[[ Extracted records open ]]

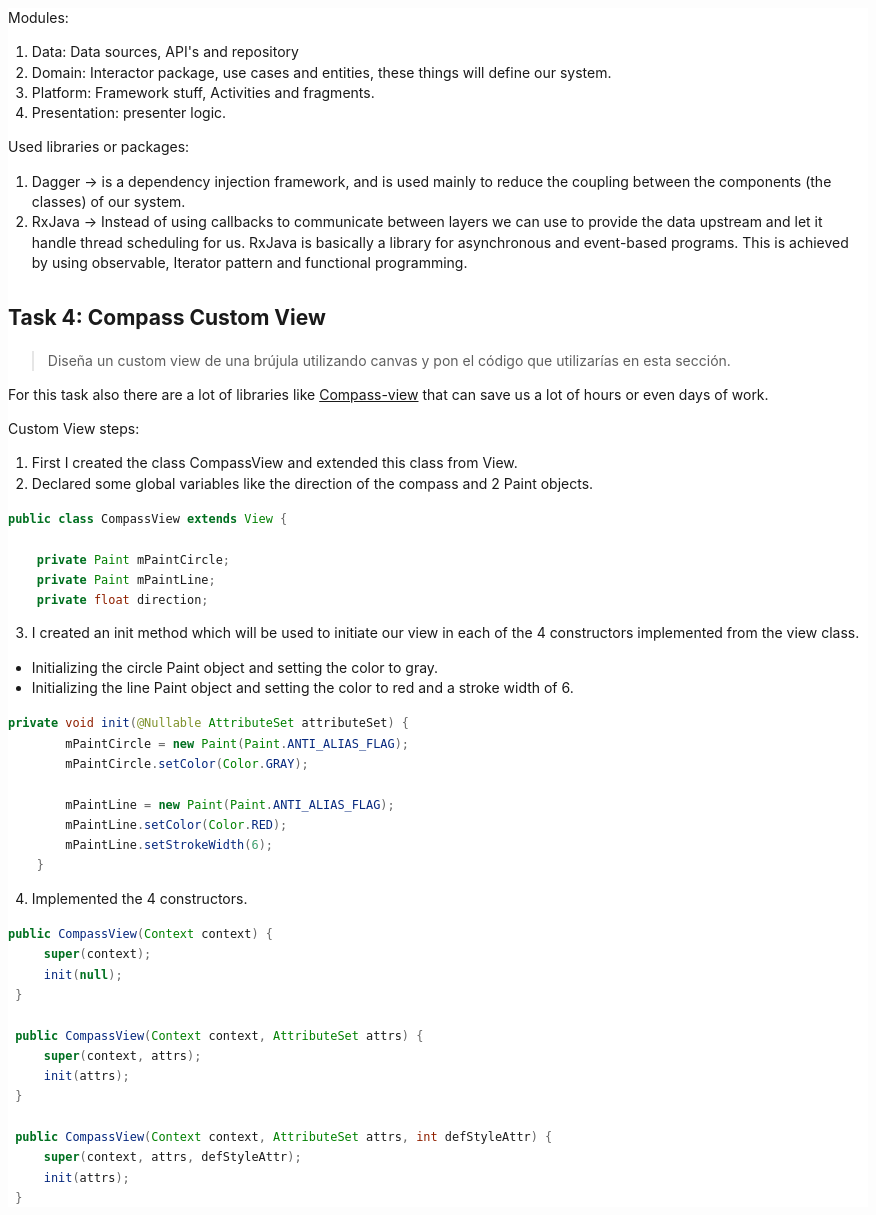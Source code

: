 Modules:

1. Data: Data sources, API's and repository
2. Domain: Interactor package, use cases and entities, these things will define our system.
3. Platform: Framework stuff, Activities and fragments.
4. Presentation: presenter logic.

Used libraries or packages:
1. Dagger -> is a dependency injection framework, and is used mainly to reduce the coupling between the components (the classes) of our system.
1. RxJava -> Instead of using callbacks to communicate between layers we can use  to provide the data upstream and let it handle thread scheduling for us. RxJava is basically a library for asynchronous and event-based programs. This is achieved by using observable, Iterator pattern and functional programming.


## Task 4: Compass Custom View
>Diseña un custom view de una brújula utilizando canvas y pon el código que utilizarías en
esta sección.

For this task also there are a lot of libraries like [Compass-view](https://github.com/arbelkilani/Compass-View) that can save us a lot of hours or even days of work.

Custom View steps:

1. First I created the class CompassView and extended this class from View.
2. Declared some global variables like the direction of the compass and 2 Paint objects.

```Java
public class CompassView extends View {

    private Paint mPaintCircle;
    private Paint mPaintLine;
    private float direction;
```
3. I created an init method which will be used to initiate our view in each of the 4 constructors implemented from the view class.

  - Initializing the circle Paint object and setting the color to gray.
  - Initializing the line Paint object and setting the color to red and a stroke width of 6.

```Java
private void init(@Nullable AttributeSet attributeSet) {
        mPaintCircle = new Paint(Paint.ANTI_ALIAS_FLAG);
        mPaintCircle.setColor(Color.GRAY);

        mPaintLine = new Paint(Paint.ANTI_ALIAS_FLAG);
        mPaintLine.setColor(Color.RED);
        mPaintLine.setStrokeWidth(6);
    }
```

4. Implemented the 4 constructors.

```Java
public CompassView(Context context) {
     super(context);
     init(null);
 }

 public CompassView(Context context, AttributeSet attrs) {
     super(context, attrs);
     init(attrs);
 }

 public CompassView(Context context, AttributeSet attrs, int defStyleAttr) {
     super(context, attrs, defStyleAttr);
     init(attrs);
 }
```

[[ Extracted records closed ]]

◆ The problem: A verbatim copy of the records is expected, from their first line through the line with "1. Dagger ->", inclusive, with the pictures removed.

◆ Written response:
Source code

: Modules:

1. Data: Data sources, API's and repository
2. Domain: Interactor package, use cases and entities, these things will define our system.
3. Platform: Framework stuff, Activities and fragments.
4. Presentation: presenter logic.

Used libraries or packages:
1. Dagger -> is a dependency injection framework, and is used mainly to reduce the coupling between the components (the classes) of our system.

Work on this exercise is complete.